In order for the fuel cell to generate electricity, a chemical reaction called electro-oxidation has to take place and this, in turn, requires a catalyst to accelerate the process. This catalyst is inserted in the fuel cell membrane and, in the case of methanol, the basic accelerator is platinum, a scarce and expensive metal. This is why the aim of Dr. Barranco’s thesis was to devise a catalyst composed of a metal alloy in which the amount of platinum is significantly reduced.

Fundamental Problem
His research focused on a fundamental problem: the electro-oxidation of methanol produces carbon monoxide, a molecule that adheres to the metal and inhibits the latter’s catalyzing capacity, i.e. it impedes the accelerator from doing its work and energy production is halted.
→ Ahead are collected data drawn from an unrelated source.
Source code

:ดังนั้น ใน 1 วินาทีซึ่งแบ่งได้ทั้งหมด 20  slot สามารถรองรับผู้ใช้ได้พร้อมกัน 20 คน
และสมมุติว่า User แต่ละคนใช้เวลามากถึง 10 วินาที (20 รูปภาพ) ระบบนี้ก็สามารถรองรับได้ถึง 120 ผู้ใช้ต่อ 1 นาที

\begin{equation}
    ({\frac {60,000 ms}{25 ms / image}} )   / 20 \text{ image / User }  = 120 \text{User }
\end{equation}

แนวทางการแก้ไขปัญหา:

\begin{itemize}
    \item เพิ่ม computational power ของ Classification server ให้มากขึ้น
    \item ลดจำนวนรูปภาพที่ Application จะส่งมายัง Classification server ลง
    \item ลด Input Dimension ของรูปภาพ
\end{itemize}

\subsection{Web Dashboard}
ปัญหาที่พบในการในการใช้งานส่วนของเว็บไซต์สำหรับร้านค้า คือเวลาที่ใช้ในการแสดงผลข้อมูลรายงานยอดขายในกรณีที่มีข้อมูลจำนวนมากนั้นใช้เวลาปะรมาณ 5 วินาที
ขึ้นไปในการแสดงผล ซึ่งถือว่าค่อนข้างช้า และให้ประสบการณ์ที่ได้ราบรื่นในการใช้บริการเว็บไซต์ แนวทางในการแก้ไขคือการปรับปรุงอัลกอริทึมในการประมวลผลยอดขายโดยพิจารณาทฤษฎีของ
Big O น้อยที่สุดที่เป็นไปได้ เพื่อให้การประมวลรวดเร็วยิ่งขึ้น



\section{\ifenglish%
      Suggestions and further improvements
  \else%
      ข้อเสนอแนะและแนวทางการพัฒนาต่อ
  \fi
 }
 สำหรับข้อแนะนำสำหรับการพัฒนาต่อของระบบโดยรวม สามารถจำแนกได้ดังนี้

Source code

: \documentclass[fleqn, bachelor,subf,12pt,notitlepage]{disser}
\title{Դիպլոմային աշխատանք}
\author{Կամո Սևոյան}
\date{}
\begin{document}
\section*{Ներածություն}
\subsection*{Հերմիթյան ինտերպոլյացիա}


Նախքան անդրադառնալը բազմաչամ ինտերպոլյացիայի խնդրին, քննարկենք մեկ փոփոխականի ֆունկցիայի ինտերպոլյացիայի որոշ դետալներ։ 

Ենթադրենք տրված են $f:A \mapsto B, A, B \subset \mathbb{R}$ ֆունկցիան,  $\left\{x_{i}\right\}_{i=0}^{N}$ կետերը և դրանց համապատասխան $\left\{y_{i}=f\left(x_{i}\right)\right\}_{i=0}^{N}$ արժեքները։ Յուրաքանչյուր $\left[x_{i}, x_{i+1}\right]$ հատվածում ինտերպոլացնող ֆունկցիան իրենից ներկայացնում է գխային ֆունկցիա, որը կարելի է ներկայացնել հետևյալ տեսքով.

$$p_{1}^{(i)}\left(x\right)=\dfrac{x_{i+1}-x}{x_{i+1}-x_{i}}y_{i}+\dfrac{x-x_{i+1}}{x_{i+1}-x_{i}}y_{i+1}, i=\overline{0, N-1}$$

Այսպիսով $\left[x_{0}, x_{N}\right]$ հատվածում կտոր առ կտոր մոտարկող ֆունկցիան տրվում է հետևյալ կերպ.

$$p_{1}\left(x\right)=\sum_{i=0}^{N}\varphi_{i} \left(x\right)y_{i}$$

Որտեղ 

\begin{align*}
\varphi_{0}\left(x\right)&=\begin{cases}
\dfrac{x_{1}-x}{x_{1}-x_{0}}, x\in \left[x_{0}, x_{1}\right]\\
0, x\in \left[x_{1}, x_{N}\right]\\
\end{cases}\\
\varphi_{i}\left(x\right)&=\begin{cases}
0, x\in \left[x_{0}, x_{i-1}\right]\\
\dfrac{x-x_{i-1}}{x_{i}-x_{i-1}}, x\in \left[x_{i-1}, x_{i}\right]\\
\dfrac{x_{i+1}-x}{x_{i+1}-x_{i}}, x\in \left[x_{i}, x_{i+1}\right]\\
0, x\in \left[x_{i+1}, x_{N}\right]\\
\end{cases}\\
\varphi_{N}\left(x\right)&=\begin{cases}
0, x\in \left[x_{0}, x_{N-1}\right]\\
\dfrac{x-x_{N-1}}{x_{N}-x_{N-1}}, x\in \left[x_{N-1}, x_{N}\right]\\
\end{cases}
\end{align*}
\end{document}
After investigating the composition of numerous metals, Dr. Barranco made alloys that enabled the reduction of the proportion of platinum to 1 percent. These alloys, composed of elements such as nickel, niobium, antimony or ruthenium, amongst others, have the unique property of converting molecules of carbon monoxide (CO) into carbon dioxide (CO2) efficiently. The CO2, being gaseous, does not adhere to the catalyst which in the long term favors the catalytic process.
This means that the methanol fuel cell will emit a small quantity of CO2 which, according to Dr. Barranco, is easily tolerable by nature given that this can be incorporated into the photosynthesis cycle of plants. According to a study by the American Methanol Institute, it is forecast that, by the year 2020, there will be 40 million cars powered by methanol fuel cells, meaning that CO2 emissions will be cut by 104 million tons with respect to emissions from petrol.
Once the suitable catalyst was found, Dr. Barranco set out to increase its efficiency. The conclusions of his PhD thesis point to the fact that, if the platinum alloy is structured amorphously, its electrical conduction properties are enhanced and it undergoes less corrosion (advantages for the medium in which it has to operate).
Moreover, it has an operational capacity in the order of 80-100 times greater than platinum in a crystalline structure. Amorphous materials are those with a disordered molecular structure and which, in this case, are obtained by the sudden cooling of metal alloys.
Also, for the catalyst made on this basis of amorphous metal alloys to be incorporated into the fuel cell membrane, Dr. Barranco decided to change its form. The result is a very fine powder that is placed in a container to “spray paint“ the membrane. Not only this: as it is a substance made of minute particles, the operating capacity of the catalyst is enhanced by 9 to 13 times.